Giovane migrante violentato, un arresto a Termini Imerese

La polizia è risalita al presunto aggressore perchè ha utilizzato il telefonino dello straniero per entrare sul suo profilo in un social network. L'episodio è avvenuto dentro la stazione ferroviaria

La stazione di Termini Imerese

Avrebbe abusato sessualmente di un migrante arrivato nel nostro Paese con un barcone. Con questa accusa la polizia ha fermato un ragazzo di 23 anni di Termini Imerese. Il provvedimento è stato emesso dalla procura di Termini guidata da Alfredo Morvillo che ha disposto per il giovane la custodia cautelare in carcere. Determinante, per le indagini, il collegamento a un profilo social fatto dall'arrestato.

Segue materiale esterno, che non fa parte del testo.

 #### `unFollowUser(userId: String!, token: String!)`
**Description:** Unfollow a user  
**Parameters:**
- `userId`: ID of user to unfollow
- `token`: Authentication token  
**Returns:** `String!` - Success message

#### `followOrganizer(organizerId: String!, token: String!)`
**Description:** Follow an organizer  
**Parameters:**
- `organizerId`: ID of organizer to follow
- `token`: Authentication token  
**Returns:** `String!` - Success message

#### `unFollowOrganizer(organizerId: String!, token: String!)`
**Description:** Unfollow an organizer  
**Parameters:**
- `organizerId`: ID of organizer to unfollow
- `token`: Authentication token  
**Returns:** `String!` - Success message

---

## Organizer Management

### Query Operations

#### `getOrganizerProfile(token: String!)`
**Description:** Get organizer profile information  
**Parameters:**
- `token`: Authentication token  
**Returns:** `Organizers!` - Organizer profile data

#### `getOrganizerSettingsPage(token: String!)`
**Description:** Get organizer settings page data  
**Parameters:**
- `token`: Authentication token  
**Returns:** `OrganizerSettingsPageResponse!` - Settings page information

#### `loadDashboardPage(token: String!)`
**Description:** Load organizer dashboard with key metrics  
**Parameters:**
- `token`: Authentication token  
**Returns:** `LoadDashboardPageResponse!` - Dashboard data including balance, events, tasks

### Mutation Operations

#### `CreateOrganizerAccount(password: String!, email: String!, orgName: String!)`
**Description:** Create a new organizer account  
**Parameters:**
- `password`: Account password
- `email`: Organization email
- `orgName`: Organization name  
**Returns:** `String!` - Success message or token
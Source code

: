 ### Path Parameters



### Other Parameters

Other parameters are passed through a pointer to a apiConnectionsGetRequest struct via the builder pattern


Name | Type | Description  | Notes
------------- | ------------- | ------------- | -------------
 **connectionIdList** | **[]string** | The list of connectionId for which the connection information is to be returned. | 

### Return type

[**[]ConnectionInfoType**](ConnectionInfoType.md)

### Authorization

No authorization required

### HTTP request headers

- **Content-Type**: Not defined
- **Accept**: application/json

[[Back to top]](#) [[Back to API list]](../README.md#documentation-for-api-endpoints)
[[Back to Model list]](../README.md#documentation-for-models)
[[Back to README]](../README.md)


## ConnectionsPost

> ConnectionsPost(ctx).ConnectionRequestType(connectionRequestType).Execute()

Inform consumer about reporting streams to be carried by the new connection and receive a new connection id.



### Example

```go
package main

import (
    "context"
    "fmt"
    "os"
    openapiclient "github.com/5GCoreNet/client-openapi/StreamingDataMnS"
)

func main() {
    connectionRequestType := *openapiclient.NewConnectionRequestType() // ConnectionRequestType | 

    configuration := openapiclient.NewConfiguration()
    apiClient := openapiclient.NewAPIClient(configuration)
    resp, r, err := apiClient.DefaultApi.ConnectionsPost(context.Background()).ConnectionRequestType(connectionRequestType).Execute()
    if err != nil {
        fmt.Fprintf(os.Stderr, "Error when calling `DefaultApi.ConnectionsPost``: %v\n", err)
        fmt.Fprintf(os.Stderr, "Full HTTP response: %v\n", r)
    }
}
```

Secondo la ricostruzione degli inquirenti, lo straniero - un diciottenne del Gambia - era ospite del ''Cara'' di Mineo ma aveva ottenuto un permesso di qualche giorno per incontrare un connazionale a Termini Imerese. La violenza sarebbe avvenuta  proprio nella stazione ferroviaria della cittadina in provincia di Palermo. Il termitano avrebbe avvicinato la vittima con una scusa e poi avrebbe tentato l'approccio. Davanti al rifiuto, sarebbe scattata la brutale aggressione. La vittima è riuscita a divincolarsi e a raggiungere la strada invocando aiuto. Un passante ha poi chiamato la polizia.

Attraverso il cellulare della vittima si è riusciti a risalire al presunto violentatore. Il termitano aveva utilizzato il telefonino dello starniero per entrare sul suo profilo in un social network. Il giovane è stato rintracciato nel centro abitato di Termini e portato in commissariato, dove è stato riconosciuto dallo straniero.

"La versione fornita dalla vittima - spiega la polziia - è stata corroborata dal rinvenimento, a casa del fermato, degli stessi indumenti utilizzati durante l'aggressione. Il personale della Polizia Scientifica ha poi repertato alcune tracce biologiche rinvenute nella sala d’attesa della stazione che potrebbero, ulteriormente, confermare la tesi dell’avvenuta violenza".